SQL> grant dba to adam identified by adam;
Grant succeeded.
SQL> connect adam/adam
 Connected.
 SQL> create table sales (id number, name varchar2(20),
 amount_sold number, shop varchar2(20), time_id date)
 partition by range (time_id)
 (
 partition q1 values less than (to_date('01.04.2012','dd.mm.yyyy')),
 partition q2 values less than (to_date('01.07.2012','dd.mm.yyyy')),
 partition q3 values less than (to_date('01.10.2012','dd.mm.yyyy')),
 partition q4 values less than (to_date('01.01.2013','dd.mm.yyyy'))
 );
Table created.

From the viewpoint of the application, this is transparent, but the value of the TIME_ID column determines into which partition the inserted rows will go. And also, if subsequent SELECT statements have the partition key in the WHERE clause, the optimizer knows which partitions need not to be scanned. This is called Partition Pruning:

I’ll show the application perspective first:

 
SQL> insert into sales values ( 1, 'John Doe', 5000, 'London', date'2012-02-16' );
1 row created.
SQL> commit;
Commit complete.
SQL> select sum(amount_sold)
 from sales
 where time_id between
 date'2012-01-01' and date'2012-03-31';
SUM(AMOUNT_SOLD)
 ----------------
 5000
SQL> set lines 300
SQL> select plan_table_output from table(dbms_xplan.display_cursor);

PLAN_TABLE_OUTPUT
------------------------------------------------------------------------------------------------
SQL_ID	crtwzf8j963h7, child number 0
-------------------------------------
select sum(amount_sold) from sales where time_id between
date'2012-01-01' and date'2012-03-31'

Plan hash value: 642363238

-------------------------------------------------------------------------------------------------
| Id  | Operation		| Name	| Rows	| Bytes | Cost (%CPU)| Time	| Pstart| Pstop |
-------------------------------------------------------------------------------------------------
|   0 | SELECT STATEMENT	|	|	|	|    14 (100)|		|	|	|
|   1 |  SORT AGGREGATE 	|	|     1 |    22 |	     |		|	|	|
|   2 |   PARTITION RANGE SINGLE|	|     1 |    22 |    14   (0)| 00:00:01 |     1 |     1 |
|*  3 |    TABLE ACCESS FULL	| SALES |     1 |    22 |    14   (0)| 00:00:01 |     1 |     1 |
-------------------------------------------------------------------------------------------------

Predicate Information (identified by operation id):
---------------------------------------------------

   3 - filter(("TIME_ID">=TO_DATE(' 2012-01-01 00:00:00', 'syyyy-mm-dd hh24:mi:ss') AND
	      "TIME_ID"<=TO_DATE(' 2012-03-31 00:00:00', 'syyyy-mm-dd hh24:mi:ss')))
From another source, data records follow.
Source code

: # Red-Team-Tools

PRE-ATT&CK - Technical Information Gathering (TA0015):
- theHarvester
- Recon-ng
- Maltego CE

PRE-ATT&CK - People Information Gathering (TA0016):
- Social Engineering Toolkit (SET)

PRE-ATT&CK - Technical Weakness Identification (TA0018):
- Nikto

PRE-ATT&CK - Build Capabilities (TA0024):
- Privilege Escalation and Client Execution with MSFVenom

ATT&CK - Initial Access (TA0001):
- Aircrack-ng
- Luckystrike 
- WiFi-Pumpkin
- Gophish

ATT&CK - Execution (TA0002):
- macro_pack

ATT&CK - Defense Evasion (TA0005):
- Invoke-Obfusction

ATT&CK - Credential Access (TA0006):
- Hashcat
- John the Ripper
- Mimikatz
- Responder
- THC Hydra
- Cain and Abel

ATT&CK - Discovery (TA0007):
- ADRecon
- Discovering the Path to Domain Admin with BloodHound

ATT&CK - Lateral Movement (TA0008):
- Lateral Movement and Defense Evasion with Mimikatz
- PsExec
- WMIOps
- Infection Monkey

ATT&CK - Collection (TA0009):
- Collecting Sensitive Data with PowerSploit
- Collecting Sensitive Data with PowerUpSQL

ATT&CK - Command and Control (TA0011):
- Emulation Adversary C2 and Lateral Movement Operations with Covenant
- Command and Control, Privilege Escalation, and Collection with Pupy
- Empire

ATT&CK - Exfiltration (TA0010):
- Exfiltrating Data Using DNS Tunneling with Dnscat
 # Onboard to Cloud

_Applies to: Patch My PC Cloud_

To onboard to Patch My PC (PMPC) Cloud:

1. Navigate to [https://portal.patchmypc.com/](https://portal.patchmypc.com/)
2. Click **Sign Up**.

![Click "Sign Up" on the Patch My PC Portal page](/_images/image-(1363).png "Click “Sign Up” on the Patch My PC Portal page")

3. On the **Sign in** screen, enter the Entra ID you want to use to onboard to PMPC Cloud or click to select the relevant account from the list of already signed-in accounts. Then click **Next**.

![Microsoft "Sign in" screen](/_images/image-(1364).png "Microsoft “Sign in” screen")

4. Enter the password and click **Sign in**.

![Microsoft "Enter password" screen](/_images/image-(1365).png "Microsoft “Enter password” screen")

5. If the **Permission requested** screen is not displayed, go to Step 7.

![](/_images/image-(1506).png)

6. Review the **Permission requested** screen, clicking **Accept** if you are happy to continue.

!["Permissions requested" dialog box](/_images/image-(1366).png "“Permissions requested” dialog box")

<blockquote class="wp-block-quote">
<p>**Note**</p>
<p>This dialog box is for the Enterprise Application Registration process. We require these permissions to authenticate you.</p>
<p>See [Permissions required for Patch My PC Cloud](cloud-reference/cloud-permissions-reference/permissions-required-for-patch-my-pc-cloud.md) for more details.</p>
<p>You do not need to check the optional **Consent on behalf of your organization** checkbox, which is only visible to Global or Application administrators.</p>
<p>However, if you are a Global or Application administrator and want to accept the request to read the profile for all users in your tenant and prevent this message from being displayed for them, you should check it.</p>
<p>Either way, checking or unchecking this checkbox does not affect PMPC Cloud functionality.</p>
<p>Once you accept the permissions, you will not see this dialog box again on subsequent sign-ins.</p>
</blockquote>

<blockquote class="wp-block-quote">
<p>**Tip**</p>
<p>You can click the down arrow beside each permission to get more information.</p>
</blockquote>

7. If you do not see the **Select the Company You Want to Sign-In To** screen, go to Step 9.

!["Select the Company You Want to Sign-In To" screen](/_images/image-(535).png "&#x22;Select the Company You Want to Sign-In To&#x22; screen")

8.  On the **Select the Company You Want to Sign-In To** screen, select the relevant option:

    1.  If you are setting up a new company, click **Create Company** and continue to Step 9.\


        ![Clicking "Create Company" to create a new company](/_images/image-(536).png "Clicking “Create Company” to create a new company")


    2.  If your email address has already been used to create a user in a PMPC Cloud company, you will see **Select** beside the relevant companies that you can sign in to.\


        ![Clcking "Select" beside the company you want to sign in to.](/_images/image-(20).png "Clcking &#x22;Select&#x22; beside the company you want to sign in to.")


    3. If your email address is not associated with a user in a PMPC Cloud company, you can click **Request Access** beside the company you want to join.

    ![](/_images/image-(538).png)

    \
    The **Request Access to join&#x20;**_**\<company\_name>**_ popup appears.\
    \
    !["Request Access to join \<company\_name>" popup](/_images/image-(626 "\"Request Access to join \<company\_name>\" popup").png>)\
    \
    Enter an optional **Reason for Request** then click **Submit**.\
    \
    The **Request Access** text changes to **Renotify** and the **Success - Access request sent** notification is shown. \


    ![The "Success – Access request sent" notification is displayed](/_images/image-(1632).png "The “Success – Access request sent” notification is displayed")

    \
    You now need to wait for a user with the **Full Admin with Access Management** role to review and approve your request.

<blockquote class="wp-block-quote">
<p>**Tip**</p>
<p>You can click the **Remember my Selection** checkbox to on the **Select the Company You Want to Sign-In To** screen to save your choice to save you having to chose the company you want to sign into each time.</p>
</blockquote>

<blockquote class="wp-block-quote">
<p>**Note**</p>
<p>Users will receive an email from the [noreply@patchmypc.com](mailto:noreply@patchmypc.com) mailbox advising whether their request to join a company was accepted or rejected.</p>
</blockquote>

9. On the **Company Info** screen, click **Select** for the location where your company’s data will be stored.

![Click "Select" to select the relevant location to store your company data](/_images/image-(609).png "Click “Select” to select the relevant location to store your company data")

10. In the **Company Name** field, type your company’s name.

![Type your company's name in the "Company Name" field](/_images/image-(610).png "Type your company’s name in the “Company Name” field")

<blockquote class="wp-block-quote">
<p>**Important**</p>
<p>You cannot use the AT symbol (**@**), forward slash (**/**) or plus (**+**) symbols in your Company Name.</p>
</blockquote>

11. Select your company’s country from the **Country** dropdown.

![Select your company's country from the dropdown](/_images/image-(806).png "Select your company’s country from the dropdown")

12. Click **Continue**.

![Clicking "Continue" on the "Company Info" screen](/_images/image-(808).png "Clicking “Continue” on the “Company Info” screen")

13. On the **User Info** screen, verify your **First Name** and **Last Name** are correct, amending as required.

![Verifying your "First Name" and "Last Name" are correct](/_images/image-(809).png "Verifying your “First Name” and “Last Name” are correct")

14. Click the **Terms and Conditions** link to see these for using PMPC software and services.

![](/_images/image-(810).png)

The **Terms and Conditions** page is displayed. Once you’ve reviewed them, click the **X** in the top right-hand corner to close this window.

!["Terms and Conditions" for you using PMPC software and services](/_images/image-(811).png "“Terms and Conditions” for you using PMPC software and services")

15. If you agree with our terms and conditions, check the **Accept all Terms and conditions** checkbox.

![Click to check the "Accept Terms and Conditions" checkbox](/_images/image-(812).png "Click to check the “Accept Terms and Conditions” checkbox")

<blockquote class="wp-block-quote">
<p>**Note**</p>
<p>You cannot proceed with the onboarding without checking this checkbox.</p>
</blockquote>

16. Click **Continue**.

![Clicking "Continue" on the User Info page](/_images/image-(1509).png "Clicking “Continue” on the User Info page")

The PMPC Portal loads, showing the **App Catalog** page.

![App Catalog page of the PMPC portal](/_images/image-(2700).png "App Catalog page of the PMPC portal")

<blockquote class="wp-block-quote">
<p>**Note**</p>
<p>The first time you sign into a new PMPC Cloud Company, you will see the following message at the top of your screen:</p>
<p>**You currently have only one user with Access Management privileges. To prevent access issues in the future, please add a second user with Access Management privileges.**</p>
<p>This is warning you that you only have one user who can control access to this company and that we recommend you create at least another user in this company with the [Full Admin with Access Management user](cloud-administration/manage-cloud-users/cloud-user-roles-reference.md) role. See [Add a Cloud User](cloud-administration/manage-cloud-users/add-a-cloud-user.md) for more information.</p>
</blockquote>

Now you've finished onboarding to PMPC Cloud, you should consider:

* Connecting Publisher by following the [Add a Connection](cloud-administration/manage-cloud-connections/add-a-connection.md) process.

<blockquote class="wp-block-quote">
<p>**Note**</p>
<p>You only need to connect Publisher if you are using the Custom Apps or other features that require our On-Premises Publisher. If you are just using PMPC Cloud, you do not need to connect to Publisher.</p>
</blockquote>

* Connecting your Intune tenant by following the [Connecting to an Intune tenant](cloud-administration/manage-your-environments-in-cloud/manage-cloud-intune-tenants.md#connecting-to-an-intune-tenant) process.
Notice the PSTART=1 and PSTOP=1 above, which indicates Partition Pruning. So only one quarter was scanned through, speeding up my Full Table Scan accordingly. When the table is partitioned by the day, that SELECT on a large, even filled table would run 365 times faster – which is not at all unusual, many customers have hundreds, even thousands of partitions exactly therefore.

Now to the Maintenance benefit: DBAs can now get rid of old data very fast with DROP PARTITION commands. DELETE would be an awful lot slower here – if millions of rows are deleted, that is. Or some kind of Information Life-cycle Management can be implemented like compressing old partitions. They can even be moved into other tablespaces that have their datafiles on cheaper storage:

SQL> alter table sales move partition q1 compress;
Table altered.

When you put indexes on a partitioned table, you have the choice between GLOBAL and LOCAL like on the next picture:

The LOCAL index partitions follow the table partitions: They have the same partition key & type, get created automatically when new table partitions are added and get dropped automatically when table partitions are dropped. Beware: LOCAL indexes are usually not appropriate for OLTP access on the table, because one server process may have to scan through many index partitions then. This is the cause of most of the scary performance horror stories you may have heard about partitioning!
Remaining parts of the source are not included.